También tuve suerte porque un primo mío era encargado de una fábrica de pan, que llamaban la Fábrica de los Perros, y me metió a repartir pan con un carrillo por las calles de Infantes.

Ahí estuve bastante tiempo, y me salí para trabajar en los albañiles, en un almacén de construcción, porque ganaba más. Pero trabajaba muy duro descargando camiones de yeso, de cemento, de ladrillos… y todo a mano. Ahí tenía 15 años.

Luego probé en varios trabajos más; de zapatero, y en una tienda de comestibles, de la que me echaron por mangar dinero. Y otra paliza de mi padre.

Así transcurría mi vida, entre trabajo duro, palizas de mi padre, mal comido, y haciendo trastadas.

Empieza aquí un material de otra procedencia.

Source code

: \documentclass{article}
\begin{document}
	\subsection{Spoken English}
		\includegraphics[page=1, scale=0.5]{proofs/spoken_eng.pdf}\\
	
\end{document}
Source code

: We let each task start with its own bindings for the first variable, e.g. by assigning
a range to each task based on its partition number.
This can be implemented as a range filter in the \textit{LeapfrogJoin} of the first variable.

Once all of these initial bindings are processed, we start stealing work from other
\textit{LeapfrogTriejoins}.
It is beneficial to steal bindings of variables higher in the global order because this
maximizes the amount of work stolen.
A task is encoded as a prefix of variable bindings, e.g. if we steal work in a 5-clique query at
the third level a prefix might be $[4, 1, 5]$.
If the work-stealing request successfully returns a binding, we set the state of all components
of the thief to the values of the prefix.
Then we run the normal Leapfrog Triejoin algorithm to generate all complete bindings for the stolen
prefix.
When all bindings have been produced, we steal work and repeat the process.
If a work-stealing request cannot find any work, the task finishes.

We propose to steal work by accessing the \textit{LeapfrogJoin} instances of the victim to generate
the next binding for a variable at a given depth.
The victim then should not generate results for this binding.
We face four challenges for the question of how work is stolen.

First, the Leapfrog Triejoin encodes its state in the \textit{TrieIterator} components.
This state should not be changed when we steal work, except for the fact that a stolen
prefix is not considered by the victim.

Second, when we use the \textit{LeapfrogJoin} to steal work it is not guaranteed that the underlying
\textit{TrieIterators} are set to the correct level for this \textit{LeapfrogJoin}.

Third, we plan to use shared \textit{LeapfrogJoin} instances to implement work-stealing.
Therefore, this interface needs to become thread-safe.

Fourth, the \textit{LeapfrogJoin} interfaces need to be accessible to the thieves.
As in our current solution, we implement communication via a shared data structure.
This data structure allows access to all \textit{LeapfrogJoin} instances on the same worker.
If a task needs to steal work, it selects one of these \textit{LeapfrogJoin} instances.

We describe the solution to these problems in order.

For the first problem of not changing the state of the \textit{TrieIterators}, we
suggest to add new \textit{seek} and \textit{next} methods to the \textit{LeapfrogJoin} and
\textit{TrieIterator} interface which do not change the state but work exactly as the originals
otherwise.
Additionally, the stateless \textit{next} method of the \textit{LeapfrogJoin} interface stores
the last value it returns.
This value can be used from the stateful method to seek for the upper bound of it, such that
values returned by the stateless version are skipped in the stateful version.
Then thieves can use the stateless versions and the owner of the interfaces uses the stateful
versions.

El último trabajo que tuve antes de marcharnos de Infantes fue picando piedra en un camino que tenía muchos baches. Para arreglarlos, en los socavones se echaban piedras grandes, y con un martillo de mango largo partíamos las piedras, sin guantes, las manos sangrando, y a medio comer. Por eso nos fuimos a Valencia; para mejorar el porvenir.

Y hasta aquí mi vida de perros en Infantes, pueblo al que quiero mucho, porque de allí es mi raza.